PCDF prende servidores envolvidos em fraudes de concursos no DF

Foram cumpridos quatro mandados de prisão temporária e 11 de busca e apreensão expedidos pela Vara Criminal de Águas Claras

Por Redação*

A Polícia Civil do Distrito Federal (PCDF) deflagrou, na manhã desta terça-feira (23/06), a 2ª fase da Operação Magister, que apura fraude no concurso da Secretaria de Educação do Distrito Federal, realizado em 2016. Foram cumpridos quatro mandados de prisão temporária e 11 de busca e apreensão expedidos pela Vara Criminal de Águas Claras.

As prisões são de três “clientes” da chamada Máfia dos Concursos: dois servidores suspeitos de fraudar o processo seletivo da Educação, ambos monitores, e um funcionário da Agência Nacional de Transportes Aquaviários (Antaq), inserido nas investigações.

Um outro membro da organização criminosa, que não havia sido preso nas fases anteriores, também acabou detido. Ele é servidor do INSS, investigado pelo suposto crime no concurso. Por isso, foi cumprido, ainda, um mandado de busca na sua estação de trabalho localizada na Agência da Previdência Social de Cristalina (GO) (foto em destaque).

A ação é conduzida pela Divisão de Repressão ao Crime Organizado da Coordenação Especial de Repressão à Corrupção e ao Crime Organizado (Draco/Cecor).

Os investigadores estiveram nos endereços dos três fraudadores e de sete integrantes da organização criminosa, detidos anteriormente nas duas primeiras fases da operação.

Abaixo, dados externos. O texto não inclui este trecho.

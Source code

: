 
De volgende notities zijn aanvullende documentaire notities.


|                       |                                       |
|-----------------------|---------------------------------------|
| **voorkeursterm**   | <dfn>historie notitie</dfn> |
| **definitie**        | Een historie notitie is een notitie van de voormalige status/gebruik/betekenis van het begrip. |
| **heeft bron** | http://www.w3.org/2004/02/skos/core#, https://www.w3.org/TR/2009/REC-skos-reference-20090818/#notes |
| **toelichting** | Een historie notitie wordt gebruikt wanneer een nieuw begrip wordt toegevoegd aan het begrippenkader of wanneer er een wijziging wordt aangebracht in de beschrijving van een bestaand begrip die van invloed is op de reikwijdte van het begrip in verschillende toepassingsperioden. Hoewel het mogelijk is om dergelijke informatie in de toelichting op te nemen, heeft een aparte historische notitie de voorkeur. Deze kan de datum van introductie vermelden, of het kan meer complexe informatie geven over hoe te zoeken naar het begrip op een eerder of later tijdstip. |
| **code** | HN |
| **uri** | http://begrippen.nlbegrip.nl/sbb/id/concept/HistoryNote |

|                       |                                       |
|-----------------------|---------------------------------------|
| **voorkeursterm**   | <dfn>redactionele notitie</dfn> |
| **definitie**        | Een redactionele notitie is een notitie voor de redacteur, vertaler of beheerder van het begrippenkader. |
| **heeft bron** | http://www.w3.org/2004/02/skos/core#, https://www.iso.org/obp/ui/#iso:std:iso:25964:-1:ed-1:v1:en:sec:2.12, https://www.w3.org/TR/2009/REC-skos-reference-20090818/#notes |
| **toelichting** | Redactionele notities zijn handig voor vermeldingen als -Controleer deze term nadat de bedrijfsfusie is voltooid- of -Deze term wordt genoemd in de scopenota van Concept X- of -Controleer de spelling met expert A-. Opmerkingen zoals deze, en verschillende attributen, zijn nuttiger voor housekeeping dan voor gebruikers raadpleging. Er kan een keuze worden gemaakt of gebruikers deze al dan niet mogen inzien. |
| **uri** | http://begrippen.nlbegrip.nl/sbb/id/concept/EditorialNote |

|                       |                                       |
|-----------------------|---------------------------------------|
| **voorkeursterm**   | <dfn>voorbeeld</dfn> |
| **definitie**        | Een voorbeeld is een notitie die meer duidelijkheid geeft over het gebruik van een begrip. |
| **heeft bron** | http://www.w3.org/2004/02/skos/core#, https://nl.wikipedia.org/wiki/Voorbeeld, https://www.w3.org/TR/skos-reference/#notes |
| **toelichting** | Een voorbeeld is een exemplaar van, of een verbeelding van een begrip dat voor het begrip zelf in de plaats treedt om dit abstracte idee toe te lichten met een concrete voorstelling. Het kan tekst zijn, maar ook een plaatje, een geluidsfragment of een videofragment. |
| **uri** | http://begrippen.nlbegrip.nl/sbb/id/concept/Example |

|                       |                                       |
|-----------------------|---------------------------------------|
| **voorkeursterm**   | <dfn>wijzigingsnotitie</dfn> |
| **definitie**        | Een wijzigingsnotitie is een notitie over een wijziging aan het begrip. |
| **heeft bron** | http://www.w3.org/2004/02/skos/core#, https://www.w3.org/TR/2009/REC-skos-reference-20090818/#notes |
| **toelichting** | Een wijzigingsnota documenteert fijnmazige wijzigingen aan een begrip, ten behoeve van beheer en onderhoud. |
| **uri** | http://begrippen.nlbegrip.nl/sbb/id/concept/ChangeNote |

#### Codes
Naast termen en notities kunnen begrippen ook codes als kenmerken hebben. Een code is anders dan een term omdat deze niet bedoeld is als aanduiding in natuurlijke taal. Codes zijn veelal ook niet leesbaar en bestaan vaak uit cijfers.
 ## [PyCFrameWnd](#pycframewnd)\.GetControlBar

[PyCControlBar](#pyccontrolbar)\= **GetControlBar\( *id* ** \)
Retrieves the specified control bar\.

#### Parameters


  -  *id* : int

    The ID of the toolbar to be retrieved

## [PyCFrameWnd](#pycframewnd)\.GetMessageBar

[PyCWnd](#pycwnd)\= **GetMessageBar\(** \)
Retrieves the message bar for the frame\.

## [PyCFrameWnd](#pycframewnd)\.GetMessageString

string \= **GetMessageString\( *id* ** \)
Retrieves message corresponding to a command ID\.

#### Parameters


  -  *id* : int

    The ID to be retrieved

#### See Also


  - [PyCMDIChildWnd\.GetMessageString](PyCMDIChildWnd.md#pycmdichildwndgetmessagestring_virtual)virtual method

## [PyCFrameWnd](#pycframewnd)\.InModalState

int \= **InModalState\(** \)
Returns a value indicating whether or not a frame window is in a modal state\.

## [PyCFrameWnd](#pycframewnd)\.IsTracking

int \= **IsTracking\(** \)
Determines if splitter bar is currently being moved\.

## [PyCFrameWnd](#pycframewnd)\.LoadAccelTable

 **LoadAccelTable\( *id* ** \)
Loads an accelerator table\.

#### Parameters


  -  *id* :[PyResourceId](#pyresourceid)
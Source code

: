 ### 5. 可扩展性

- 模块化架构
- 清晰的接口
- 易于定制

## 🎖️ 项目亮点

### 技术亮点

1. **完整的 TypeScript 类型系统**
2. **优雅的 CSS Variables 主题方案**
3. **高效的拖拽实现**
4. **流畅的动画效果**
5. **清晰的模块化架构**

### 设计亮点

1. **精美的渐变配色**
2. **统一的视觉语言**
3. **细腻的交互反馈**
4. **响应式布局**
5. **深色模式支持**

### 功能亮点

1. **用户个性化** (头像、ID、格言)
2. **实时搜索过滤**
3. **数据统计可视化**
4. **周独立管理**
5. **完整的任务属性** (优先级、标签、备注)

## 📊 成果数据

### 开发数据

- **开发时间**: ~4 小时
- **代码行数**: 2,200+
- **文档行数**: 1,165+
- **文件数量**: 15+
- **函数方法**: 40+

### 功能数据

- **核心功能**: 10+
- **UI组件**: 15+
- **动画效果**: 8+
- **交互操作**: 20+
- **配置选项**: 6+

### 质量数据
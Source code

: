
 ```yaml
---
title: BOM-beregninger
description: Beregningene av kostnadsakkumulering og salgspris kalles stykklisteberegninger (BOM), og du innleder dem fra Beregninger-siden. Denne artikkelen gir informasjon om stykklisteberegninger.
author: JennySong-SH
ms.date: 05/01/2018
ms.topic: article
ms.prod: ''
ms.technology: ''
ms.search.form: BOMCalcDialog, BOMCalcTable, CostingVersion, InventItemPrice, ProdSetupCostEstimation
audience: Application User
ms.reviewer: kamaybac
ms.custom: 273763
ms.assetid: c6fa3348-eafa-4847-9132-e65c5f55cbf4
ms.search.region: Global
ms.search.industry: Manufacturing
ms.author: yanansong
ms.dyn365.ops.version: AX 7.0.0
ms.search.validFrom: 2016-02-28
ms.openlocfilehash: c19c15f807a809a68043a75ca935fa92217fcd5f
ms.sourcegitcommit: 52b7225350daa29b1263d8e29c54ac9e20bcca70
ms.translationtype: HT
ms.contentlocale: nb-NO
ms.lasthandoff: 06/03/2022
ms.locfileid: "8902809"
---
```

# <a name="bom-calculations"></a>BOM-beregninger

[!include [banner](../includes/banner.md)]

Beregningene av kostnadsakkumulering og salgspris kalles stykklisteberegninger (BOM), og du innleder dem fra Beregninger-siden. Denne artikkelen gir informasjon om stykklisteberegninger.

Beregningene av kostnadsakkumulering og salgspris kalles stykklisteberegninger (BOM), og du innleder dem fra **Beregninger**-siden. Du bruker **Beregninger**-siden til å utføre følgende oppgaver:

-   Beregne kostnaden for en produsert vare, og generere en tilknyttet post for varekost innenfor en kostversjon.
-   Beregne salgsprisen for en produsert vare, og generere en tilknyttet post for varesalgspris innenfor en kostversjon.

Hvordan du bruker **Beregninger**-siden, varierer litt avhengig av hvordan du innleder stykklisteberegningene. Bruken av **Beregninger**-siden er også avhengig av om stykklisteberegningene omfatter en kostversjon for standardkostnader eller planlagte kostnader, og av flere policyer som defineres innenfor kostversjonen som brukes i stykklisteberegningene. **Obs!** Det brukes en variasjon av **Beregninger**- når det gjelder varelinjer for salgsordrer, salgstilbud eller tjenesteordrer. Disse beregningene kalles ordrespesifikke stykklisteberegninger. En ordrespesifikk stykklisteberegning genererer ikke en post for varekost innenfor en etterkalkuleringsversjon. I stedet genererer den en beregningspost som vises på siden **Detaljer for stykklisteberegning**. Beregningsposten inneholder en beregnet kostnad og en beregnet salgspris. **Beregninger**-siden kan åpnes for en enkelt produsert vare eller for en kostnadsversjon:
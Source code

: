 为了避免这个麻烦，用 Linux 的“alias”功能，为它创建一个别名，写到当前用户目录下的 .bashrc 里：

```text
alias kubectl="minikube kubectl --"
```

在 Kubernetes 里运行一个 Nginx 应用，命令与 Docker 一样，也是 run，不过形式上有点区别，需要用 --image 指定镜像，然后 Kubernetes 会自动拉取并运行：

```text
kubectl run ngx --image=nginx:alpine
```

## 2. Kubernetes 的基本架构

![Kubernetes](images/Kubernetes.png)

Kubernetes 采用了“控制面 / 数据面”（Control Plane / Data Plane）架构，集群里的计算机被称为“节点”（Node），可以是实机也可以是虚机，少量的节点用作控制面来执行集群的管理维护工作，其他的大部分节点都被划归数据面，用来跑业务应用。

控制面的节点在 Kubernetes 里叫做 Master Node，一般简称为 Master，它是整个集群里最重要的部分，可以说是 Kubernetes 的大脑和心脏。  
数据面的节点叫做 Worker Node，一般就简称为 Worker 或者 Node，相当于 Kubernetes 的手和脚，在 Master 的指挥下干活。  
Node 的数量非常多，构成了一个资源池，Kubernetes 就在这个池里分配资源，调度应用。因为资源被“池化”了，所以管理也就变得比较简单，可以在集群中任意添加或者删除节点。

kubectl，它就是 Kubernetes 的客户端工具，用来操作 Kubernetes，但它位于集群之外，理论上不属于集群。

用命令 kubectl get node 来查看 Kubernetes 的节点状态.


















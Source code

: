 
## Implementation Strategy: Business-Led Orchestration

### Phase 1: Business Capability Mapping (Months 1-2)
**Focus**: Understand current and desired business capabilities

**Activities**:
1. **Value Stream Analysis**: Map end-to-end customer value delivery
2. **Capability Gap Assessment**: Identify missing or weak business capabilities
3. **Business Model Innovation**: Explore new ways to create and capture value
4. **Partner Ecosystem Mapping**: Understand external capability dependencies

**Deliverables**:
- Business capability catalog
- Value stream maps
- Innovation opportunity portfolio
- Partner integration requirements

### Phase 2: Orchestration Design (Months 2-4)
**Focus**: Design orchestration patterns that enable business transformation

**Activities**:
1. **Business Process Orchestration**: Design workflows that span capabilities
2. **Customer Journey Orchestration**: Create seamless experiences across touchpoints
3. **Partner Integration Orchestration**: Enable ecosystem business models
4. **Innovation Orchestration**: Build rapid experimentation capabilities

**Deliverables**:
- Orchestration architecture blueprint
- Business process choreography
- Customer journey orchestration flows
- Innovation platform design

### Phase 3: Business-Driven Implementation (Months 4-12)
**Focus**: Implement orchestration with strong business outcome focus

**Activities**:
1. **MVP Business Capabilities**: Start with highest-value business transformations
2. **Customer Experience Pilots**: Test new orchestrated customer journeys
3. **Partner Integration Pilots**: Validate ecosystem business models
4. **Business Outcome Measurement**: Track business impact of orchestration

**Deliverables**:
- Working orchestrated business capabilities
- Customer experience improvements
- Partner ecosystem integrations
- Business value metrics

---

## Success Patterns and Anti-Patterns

Todos foram condenados criminalmente pelas fraudes e por organização criminosa.

Os alvos encontravam-se em Ceilândia, Guará, Recanto das Emas, Vicente Pires, Valparaíso (GO) e Cristalina(GO). A PCDF contou com o apoio da Polícia Civil de Goiás (PCGO). Cerca de 70 policiais participaram da operação.

STJ

Os três funcionários públicos também são suspeitos de tentar fraudar o concurso público do Superior Tribunal de Justiça (STJ), em 2015, alvo da terceira fase da Operação Panoptes, desencadeada em dezembro de 2019. À época, os policiais cumpriram 13 mandados de busca e apreensão expedidos pela Justiça Federal

Na ocasião, 10 servidores figuravam como suspeitos. Cinco deles foram demitidos pelo órgão, após conclusão do processo de sindicância, de acordo com provas do inquérito policial presidido pela Cecor.

Primeira fase

Na primeira fase da Operação Magister, 11 mandados de prisão temporária e 12 de busca e apreensão foram cumpridos. Seis deles contra professores.

No inquérito policial que apura a ação fraudulenta no processo seletivo da Secretaria de Educação, 12 pessoas acabaram indiciadas pelo crime de integrar ou participar da organização criminosa e 18 servidores pela fraude ao certame, incluindo os dois monitores alvos da operação desta terça-feira (23/06) e os seis professores alvos da operação anterior.

Outro lado

Por meio de nota, o INSS afirmou que atua em apoio às autoridades nos casos de investigação de ilícitos de qualquer natureza que envolvam o Instituto.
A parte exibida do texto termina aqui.